Your goal: For each line below, check for "Lamb"; give only the total of lines where it occurs.

------

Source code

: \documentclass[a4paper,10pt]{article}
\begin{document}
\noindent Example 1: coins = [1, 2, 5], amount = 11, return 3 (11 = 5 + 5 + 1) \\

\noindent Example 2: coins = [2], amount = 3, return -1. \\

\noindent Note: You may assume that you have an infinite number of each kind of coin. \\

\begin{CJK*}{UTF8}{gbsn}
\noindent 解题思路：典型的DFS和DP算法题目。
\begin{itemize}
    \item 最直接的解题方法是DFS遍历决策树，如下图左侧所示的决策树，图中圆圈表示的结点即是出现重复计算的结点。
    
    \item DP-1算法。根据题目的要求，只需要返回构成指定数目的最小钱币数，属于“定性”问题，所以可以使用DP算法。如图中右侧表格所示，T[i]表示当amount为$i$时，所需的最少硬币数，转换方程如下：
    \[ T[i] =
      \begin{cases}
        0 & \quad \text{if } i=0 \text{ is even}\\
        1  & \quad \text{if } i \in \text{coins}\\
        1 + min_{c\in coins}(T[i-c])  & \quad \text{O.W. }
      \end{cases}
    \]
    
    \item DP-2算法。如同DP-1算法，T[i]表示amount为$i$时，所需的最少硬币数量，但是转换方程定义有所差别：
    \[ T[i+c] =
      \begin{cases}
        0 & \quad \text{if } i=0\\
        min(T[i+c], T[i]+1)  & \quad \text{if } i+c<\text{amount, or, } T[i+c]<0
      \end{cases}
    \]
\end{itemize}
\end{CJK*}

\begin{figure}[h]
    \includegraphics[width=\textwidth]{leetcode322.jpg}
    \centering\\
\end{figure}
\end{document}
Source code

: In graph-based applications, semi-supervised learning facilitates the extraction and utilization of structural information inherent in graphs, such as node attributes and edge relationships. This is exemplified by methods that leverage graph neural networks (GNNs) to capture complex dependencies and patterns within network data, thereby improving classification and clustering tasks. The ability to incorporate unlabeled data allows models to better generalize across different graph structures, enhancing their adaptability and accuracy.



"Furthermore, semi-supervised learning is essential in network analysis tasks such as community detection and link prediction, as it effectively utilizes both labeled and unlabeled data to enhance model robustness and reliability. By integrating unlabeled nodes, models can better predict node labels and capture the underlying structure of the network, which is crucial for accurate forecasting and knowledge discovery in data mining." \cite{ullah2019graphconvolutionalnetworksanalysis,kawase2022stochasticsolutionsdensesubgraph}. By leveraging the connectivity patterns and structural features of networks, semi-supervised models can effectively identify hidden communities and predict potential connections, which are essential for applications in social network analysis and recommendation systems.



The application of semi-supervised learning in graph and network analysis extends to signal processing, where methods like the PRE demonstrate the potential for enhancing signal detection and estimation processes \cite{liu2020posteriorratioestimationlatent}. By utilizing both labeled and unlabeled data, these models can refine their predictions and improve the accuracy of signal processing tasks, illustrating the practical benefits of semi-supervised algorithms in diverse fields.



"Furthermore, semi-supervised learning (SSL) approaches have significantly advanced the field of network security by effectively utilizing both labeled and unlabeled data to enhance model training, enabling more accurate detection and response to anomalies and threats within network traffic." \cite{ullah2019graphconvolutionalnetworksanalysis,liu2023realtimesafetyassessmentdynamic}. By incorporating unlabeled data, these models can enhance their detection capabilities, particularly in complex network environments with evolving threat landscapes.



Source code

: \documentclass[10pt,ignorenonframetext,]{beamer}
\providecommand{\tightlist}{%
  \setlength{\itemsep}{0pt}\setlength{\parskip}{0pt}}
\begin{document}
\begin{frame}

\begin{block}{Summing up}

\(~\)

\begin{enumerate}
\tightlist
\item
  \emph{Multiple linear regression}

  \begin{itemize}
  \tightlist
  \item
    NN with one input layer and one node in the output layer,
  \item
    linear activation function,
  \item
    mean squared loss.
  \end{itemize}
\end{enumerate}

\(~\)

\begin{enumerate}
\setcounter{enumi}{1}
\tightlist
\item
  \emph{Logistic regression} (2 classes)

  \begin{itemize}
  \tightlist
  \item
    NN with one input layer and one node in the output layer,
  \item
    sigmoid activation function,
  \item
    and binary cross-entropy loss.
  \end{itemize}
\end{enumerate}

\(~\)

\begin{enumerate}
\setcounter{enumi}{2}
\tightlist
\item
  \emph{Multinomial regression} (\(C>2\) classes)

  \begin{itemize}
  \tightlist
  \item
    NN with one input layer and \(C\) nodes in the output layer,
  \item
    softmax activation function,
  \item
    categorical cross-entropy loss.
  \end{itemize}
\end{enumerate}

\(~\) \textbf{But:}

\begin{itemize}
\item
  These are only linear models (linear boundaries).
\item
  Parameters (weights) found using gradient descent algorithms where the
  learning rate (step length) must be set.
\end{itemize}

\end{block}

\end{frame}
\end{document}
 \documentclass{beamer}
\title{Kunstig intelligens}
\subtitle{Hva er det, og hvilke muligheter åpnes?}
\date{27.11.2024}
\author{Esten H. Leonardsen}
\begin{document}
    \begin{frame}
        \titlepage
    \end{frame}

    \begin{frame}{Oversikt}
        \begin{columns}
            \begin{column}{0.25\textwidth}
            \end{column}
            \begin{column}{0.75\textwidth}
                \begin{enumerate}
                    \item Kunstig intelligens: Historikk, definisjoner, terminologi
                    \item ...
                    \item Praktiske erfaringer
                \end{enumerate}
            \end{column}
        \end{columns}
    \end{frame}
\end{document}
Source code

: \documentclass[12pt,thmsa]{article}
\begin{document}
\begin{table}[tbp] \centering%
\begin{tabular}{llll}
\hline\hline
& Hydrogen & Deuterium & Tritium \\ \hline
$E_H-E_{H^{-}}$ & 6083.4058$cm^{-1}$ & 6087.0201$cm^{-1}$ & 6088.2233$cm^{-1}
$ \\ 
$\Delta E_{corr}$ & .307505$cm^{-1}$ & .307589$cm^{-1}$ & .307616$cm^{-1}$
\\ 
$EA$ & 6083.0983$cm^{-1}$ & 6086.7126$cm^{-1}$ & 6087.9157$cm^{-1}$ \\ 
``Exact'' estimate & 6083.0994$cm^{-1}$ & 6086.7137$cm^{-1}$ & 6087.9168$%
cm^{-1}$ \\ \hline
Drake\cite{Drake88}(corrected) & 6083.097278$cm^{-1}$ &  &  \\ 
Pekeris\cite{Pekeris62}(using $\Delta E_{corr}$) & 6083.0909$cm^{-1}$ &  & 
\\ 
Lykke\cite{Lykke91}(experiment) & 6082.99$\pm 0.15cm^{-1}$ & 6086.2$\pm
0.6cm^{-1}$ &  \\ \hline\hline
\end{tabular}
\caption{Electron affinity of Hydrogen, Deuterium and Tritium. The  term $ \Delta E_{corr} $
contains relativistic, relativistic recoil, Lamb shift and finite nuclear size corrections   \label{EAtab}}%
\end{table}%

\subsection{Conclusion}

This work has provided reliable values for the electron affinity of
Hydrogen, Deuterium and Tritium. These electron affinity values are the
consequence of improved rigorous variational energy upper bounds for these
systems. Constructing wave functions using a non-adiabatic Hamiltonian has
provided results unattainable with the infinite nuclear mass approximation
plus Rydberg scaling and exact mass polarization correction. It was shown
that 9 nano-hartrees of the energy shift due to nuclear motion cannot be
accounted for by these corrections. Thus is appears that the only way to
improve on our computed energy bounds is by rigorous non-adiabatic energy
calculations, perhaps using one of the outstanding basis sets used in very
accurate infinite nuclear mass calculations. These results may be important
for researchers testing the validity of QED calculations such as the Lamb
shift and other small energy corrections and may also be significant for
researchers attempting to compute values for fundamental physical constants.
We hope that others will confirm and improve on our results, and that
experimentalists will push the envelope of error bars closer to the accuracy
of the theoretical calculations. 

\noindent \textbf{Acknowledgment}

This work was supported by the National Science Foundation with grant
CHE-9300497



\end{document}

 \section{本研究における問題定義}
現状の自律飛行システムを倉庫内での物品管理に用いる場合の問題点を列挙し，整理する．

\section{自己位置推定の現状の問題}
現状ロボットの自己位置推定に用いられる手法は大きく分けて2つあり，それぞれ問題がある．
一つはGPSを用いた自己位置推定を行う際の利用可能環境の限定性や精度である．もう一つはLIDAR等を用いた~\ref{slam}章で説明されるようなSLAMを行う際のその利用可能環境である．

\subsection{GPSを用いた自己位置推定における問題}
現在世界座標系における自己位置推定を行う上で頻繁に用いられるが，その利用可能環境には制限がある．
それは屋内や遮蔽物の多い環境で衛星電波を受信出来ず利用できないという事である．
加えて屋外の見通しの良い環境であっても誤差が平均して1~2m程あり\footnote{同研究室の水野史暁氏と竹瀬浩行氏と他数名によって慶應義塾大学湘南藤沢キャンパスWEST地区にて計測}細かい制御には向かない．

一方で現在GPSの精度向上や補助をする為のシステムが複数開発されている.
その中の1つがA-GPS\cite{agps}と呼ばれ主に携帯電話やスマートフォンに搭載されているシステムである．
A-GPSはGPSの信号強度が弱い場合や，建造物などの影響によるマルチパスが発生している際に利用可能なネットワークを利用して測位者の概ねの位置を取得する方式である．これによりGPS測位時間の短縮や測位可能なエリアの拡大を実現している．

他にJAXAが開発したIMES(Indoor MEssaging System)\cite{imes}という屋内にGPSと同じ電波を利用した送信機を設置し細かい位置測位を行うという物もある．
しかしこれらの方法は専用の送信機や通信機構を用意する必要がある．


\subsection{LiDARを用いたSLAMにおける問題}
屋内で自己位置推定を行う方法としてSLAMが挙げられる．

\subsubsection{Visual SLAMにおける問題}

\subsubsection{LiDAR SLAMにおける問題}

------

Solution to this task: 2